Starling's pyproject.toml pins to current major versions of its runtime dependencies (pydantic, litellm, typer, the embeddings stack, etc.). We don't run pip audit in CI today; running pip audit against your install is recommended before deploying Starling in a sensitive environment.

Hardening roadmap

For visibility, items the audit process has identified as hardening opportunities. Items marked scheduled for V2.x are not yet shipped; items not so marked have shipped on the current release branch and are listed here as a record of the audit lineage.

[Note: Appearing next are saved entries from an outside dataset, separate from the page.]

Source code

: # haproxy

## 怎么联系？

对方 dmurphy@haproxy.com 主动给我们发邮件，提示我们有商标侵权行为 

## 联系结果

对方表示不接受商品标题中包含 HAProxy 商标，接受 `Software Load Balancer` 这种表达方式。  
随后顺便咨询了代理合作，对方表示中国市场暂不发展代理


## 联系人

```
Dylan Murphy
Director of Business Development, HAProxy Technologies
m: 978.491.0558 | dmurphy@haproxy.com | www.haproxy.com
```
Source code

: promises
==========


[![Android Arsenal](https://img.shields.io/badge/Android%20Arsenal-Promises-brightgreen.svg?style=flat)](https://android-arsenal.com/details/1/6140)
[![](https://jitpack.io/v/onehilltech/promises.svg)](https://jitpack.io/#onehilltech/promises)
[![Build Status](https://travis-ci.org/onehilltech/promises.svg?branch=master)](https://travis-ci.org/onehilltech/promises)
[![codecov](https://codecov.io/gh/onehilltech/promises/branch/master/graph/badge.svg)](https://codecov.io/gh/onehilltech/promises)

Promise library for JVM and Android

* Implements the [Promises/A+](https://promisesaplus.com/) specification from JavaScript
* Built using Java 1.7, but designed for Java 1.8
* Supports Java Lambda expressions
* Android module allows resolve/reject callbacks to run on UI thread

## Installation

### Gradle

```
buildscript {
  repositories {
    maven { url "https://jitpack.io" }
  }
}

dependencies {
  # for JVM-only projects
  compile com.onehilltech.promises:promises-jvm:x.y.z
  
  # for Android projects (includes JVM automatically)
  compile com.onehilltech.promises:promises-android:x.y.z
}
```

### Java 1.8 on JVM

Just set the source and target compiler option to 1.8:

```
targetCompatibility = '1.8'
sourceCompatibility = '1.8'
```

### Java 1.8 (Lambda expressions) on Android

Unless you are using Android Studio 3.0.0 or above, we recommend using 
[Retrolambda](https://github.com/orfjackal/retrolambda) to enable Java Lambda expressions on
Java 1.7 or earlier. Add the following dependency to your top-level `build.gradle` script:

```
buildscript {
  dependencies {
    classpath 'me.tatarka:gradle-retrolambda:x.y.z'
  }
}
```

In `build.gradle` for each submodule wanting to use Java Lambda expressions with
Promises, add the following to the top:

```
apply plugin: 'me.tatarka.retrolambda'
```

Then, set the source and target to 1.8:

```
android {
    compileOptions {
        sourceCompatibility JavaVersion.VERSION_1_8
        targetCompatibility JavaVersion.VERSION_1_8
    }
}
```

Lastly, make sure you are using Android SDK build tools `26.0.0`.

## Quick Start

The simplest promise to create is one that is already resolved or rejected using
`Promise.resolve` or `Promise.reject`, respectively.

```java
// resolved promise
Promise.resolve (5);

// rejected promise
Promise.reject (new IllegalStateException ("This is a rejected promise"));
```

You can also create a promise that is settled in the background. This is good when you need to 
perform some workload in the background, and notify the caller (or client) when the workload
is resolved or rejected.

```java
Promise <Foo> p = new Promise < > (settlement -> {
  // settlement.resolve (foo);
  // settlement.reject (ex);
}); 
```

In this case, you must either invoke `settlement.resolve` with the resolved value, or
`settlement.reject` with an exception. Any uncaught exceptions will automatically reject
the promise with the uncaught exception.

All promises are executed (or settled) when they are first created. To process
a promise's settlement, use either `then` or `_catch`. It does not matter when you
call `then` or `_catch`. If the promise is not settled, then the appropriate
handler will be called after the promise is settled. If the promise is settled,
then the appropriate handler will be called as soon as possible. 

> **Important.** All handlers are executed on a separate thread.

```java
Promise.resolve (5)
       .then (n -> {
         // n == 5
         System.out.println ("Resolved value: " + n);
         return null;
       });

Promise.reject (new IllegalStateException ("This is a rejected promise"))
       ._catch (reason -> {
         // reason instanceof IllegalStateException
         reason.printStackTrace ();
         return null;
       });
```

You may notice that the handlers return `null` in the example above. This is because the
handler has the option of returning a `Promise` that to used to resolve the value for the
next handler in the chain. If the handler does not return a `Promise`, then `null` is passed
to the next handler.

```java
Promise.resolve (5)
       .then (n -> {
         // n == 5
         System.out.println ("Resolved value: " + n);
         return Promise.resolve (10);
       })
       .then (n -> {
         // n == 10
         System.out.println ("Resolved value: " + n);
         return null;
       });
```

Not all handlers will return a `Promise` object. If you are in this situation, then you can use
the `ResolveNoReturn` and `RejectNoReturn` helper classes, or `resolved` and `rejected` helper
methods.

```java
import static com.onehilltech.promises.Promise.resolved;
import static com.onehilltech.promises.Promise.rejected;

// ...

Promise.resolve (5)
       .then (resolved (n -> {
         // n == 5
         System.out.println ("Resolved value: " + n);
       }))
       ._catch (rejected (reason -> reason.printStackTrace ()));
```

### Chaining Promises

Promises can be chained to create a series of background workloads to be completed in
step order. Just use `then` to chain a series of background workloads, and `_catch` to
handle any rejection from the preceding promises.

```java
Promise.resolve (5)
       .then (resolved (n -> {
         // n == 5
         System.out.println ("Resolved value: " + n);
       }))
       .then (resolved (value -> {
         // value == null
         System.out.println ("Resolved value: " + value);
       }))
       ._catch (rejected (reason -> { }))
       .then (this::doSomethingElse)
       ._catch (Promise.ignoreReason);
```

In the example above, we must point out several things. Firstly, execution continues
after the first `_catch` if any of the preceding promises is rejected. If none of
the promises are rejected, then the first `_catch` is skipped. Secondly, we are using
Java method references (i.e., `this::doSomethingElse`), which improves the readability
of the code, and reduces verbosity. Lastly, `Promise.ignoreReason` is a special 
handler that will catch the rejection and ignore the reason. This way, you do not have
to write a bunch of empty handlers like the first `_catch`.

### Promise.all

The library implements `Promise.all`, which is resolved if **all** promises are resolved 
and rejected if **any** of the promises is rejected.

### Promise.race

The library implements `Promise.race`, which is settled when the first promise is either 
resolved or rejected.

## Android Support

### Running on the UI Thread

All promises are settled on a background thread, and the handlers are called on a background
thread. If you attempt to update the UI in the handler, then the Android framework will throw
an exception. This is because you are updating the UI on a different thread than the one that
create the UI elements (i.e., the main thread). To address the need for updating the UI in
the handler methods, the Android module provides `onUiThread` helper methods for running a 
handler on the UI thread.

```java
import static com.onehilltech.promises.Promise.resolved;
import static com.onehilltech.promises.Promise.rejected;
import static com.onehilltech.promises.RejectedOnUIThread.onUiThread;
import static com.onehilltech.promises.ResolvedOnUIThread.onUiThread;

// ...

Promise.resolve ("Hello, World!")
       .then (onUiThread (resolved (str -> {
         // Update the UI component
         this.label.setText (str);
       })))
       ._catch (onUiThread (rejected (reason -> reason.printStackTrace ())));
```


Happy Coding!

V2.1 audit Wave 1 follow-ups (shipped):

  • Convert load-bearing assert statements in src/starling/orchestration.py and src/starling/store.py to explicit raise statements so python -O does not strip invariant guards.
  • Audit the documented soft-fail except Exception: pass patterns for false-suppression edge cases (10 sites narrowed in budget.py, repo_map.py, plans.py, auth_alerts.py).

V2.1 audit Wave 2 (Wild Bill review) follow-ups (shipped):

  • F1 — passive-profile contract tightened. python -c '<body>', python file.py --help, python -m <module> --version|--help, node file.js --help, and ruby file.rb --help are no longer considered "passive" — each runs user-controlled top-level code. Genuine no-execution shapes (python --version, python -m py_compile <file>, ruby -c <file>, rubocop <file>) remain in passive.
  • F2 — bubblewrap availability is now a functional probe. is_sandbox_available() runs bwrap --ro-bind / / true once per process and caches the result. Hosts where bwrap is installed but the kernel disallows unprivileged user-namespace creation no longer report the sandbox as live. The doctor command surfaces three states: absent, installed-but-unusable, functional.
  • F3 — starling export defaults to share-safe. Backups now strip vault .env and the Telegram bot token by default; the CLI --include-secrets flag is the explicit opt-in for the rare self-contained-backup case (and prints a stderr warning when used).

Scheduled for V2.x:

  • Wrap tool results in explicit boundary markers (e.g. [Tool Result] ... [End Tool Result]) so the LLM's instruction/content distinction has explicit framing rather than relying on the model's own hierarchy.
  • Add pip audit to CI.

Supported versions

Security fixes are issued for the latest minor release. Older minor versions receive fixes only on a case-by-case basis.